Why it matters: Gloria's approach underscores the extent to which the political pendulum has swung, after he fought four years ago to be seen as a criminal justice reformer.
The other side: Larry Turner, the police officer looking to oust him, has argued declining crime numbers merely reflect fewer crime reports from residents who've learned police won't respond.
- He's linked crime and homelessness, arguing 85% of the calls he and other officers respond to are homelessness related.
- "It's about overdoses, it's about people being stabbed or shot on the street, being raped," he said. "It's ugly out there."
State of play: Gloria has emerged as a figure of statewide significance on Proposition 36, the measure that would unwind the 10-year-old criminal justice reform, Proposition 47, by reclassifying some theft and drug crimes from misdemeanors to felonies.
- He and other big-city mayors — like London Breed in San Francisco and Matt Mahan in San Jose — have all urged voters to approve the measure, which has become a wedge issue among Democrats, with Gov. Gavin Newsom leading the charge against it.
- Gloria signaled his stance on the issue during his State of the City speech, when he said he'd lead Proposition 47 reform with an applause line straight out of Republican talking points: "We should be locking up criminals, not laundry detergent."
Case in point: Gloria won the police union's endorsement both in 2020 and this year, but this time around he won it while running against an officer and member of that very union.
Between the lines: Last year, Gloria also successfully pushed the city council to adopt a broad prohibition on camping in public to combat homeless encampments, angering the city's progressive base by criminalizing homelessness.
- Turner also supported the camping ban, but told Axios his frustration with it now is that it is not tough enough.
- By giving violators multiple warnings and opportunities to avoid citations, it demands too many police hours and is not a harsh enough deterrent, he said.
Flashback: In 2020, Gloria didn't support demands to slash police budgets, but courted criminal justice reformers by citing his stances on two other issues.
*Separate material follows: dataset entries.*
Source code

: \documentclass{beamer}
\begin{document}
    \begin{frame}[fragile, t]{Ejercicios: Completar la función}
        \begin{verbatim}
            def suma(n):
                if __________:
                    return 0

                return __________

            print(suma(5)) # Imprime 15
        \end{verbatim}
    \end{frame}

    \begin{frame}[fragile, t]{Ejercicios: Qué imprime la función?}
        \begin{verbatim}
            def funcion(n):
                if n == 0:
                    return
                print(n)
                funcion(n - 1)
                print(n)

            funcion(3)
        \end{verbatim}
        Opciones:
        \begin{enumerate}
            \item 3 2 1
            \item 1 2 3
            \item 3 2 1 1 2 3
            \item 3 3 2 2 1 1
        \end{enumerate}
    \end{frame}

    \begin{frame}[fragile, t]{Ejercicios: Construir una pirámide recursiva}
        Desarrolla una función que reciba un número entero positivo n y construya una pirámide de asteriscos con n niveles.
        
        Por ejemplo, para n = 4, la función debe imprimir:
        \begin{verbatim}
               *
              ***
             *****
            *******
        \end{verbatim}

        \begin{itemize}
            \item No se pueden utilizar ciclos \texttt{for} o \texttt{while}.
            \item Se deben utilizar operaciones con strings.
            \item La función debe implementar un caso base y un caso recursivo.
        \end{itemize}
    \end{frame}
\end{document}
- When he was an assembly member, he backed a bill by Shirley Weber, now the secretary of state, redefining when police officers could use deadly force. He also supported a 2020 ballot measure revamping an independent police oversight body.
- Still, some activists said they never regarded him as an ally, including the author of the police oversight measure, who said he was responsible for gutting a similar attempt in 2016 as a city council member.